9:51 am Biologia, Biotecnologia

Saiu na Nature de 4 de setembro de 2008 e na PLoS Computational Biology de 27 de agosto , alguns artigos e comentários sobre o papel dos biocuradores (“biocurators”) na ciência atual.

Mas por que surgiram, quem são e o que fazem esses biocuradores?

Pra começar, eles nasceram com essa grande avalanche de dados, muito falada atualmente, iniciada na última década e com o acesso rápido a todos esses dados por meios eletrônicos.

Um exemplo legal do artigo da Nature: mais de 18 milhões de artigos científicos estão indexados no PubMed, mais de de 260.000 espécies de organismos têm sequências de nucleotídeos depositadas em bases de dados online e foi anunciado recentemente que irão sequenciar 1.000 genomas humanos em três anos para o estudo de SNPs! É realmente um monte de informação pra analisar!

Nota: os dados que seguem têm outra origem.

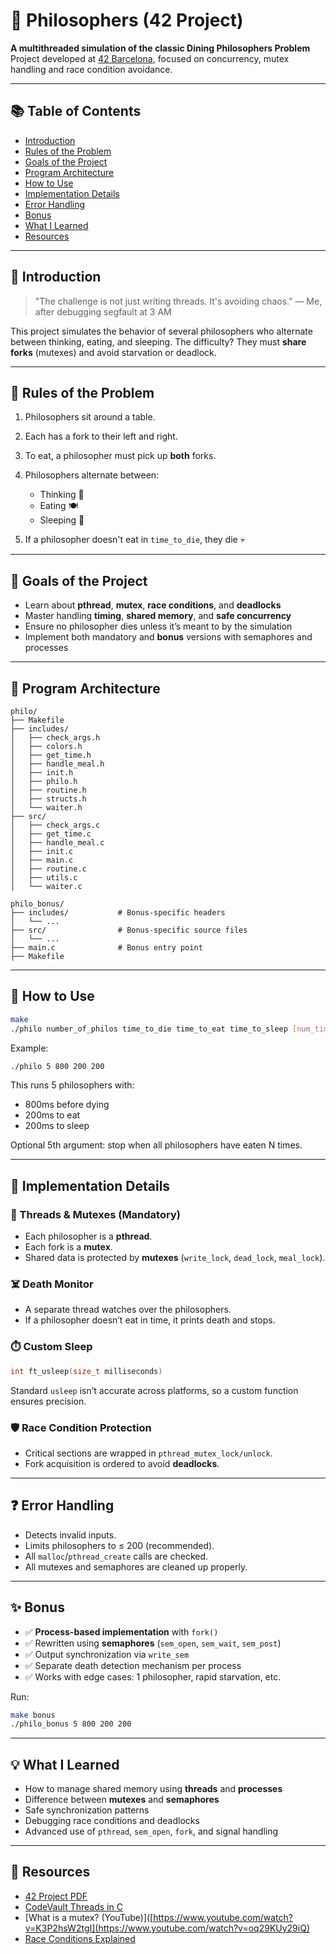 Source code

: # 🧠 Philosophers (42 Project)

**A multithreaded simulation of the classic Dining Philosophers Problem**
Project developed at [42 Barcelona](https://42barcelona.com), focused on concurrency, mutex handling and race condition avoidance.

---

## 📚 Table of Contents

* [Introduction](#introduction)
* [Rules of the Problem](#rules-of-the-problem)
* [Goals of the Project](#goals-of-the-project)
* [Program Architecture](#program-architecture)
* [How to Use](#how-to-use)
* [Implementation Details](#implementation-details)
* [Error Handling](#error-handling)
* [Bonus](#bonus)
* [What I Learned](#what-i-learned)
* [Resources](#resources)

---

## 🧩 Introduction

> "The challenge is not just writing threads. It's avoiding chaos."
> — Me, after debugging segfault at 3 AM

This project simulates the behavior of several philosophers who alternate between thinking, eating, and sleeping. The difficulty? They must **share forks** (mutexes) and avoid starvation or deadlock.

---

## 🍝 Rules of the Problem

1. Philosophers sit around a table.
2. Each has a fork to their left and right.
3. To eat, a philosopher must pick up **both** forks.
4. Philosophers alternate between:

   * Thinking 🧠
   * Eating 🍽️
   * Sleeping 🛌
5. If a philosopher doesn't eat in `time_to_die`, they die 💀

---

## 🎯 Goals of the Project

* Learn about **pthread**, **mutex**, **race conditions**, and **deadlocks**
* Master handling **timing**, **shared memory**, and **safe concurrency**
* Ensure no philosopher dies unless it’s meant to by the simulation
* Implement both mandatory and **bonus** versions with semaphores and processes

---

## 🏐 Program Architecture

```
philo/
├── Makefile
├── includes/
│   ├── check_args.h
│   ├── colors.h
│   ├── get_time.h
│   ├── handle_meal.h
│   ├── init.h
│   ├── philo.h
│   ├── routine.h
│   ├── structs.h
│   └── waiter.h
├── src/
│   ├── check_args.c
│   ├── get_time.c
│   ├── handle_meal.c
│   ├── init.c
│   ├── main.c
│   ├── routine.c
│   ├── utils.c
│   └── waiter.c

philo_bonus/
├── includes/           # Bonus-specific headers
│   └── ...
├── src/                # Bonus-specific source files
│   └── ...
├── main.c              # Bonus entry point
├── Makefile
```

---

## 🔧 How to Use

```bash
make
./philo number_of_philos time_to_die time_to_eat time_to_sleep [num_times_each_philo_must_eat]
```

Example:

```bash
./philo 5 800 200 200
```

This runs 5 philosophers with:

* 800ms before dying
* 200ms to eat
* 200ms to sleep

Optional 5th argument: stop when all philosophers have eaten N times.

---

## 🧠 Implementation Details

### 🧵 Threads & Mutexes (Mandatory)

* Each philosopher is a **pthread**.
* Each fork is a **mutex**.
* Shared data is protected by **mutexes** (`write_lock`, `dead_lock`, `meal_lock`).

### ☠️ Death Monitor

* A separate thread watches over the philosophers.
* If a philosopher doesn’t eat in time, it prints death and stops.

### ⏱️ Custom Sleep

```c
int ft_usleep(size_t milliseconds)
```

Standard `usleep` isn’t accurate across platforms, so a custom function ensures precision.

### 🛡️ Race Condition Protection

* Critical sections are wrapped in `pthread_mutex_lock/unlock`.
* Fork acquisition is ordered to avoid **deadlocks**.

---

## ❓ Error Handling

* Detects invalid inputs.
* Limits philosophers to ≤ 200 (recommended).
* All `malloc`/`pthread_create` calls are checked.
* All mutexes and semaphores are cleaned up properly.

---

## ✨ Bonus

* ✅ **Process-based implementation** with `fork()`
* ✅ Rewritten using **semaphores** (`sem_open`, `sem_wait`, `sem_post`)
* ✅ Output synchronization via `write_sem`
* ✅ Separate death detection mechanism per process
* ✅ Works with edge cases: 1 philosopher, rapid starvation, etc.

Run:

```bash
make bonus
./philo_bonus 5 800 200 200
```

---

## 💡 What I Learned

* How to manage shared memory using **threads** and **processes**
* Difference between **mutexes** and **semaphores**
* Safe synchronization patterns
* Debugging race conditions and deadlocks
* Advanced use of `pthread`, `sem_open`, `fork`, and signal handling

---

## 📂 Resources

* [42 Project PDF](https://cdn.intra.42.fr/pdf/pdf/73266/en.subject.pdf)
* [CodeVault Threads in C](https://www.youtube.com/playlist?list=PLfqABt5AS4FkW5mOn2Tn9ZZLLDwA3kZUY)
* [What is a mutex? (YouTube)]([https://www.youtube.com/watch?v=K3P2hsW2tgI](https://www.youtube.com/watch?v=oq29KUy29iQ)
* [Race Conditions Explained](https://www.youtube.com/watch?v=9TYKQTuZJpY)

Biocuradores geralmente são biólogos que possuem uma mescla de habilidades que variam desde realizar pesquisas científicas anvançadas, passando por uso e administração de bancos de dados, conhecimento de múltiplos sistemas operacionais e linguagens de script.

Essas habilidades são necessárias exatamente para lidar com essa grande quantidade de dados. Biocuradores lidam com o “raw data”, extraem informações de publicações científicas, marcam, formatam e categorizam os dados e disponibilizam a informação online no final.

Na Plos são citados dois exemplos de biocuradores. Um atua no PDB curando e validando os modelos tri-dimensionais de proteínas lá depositados. Outro no IEDB, um banco de dados sobre imunologia, onde ele extrai informações sobre as sequências desse banco.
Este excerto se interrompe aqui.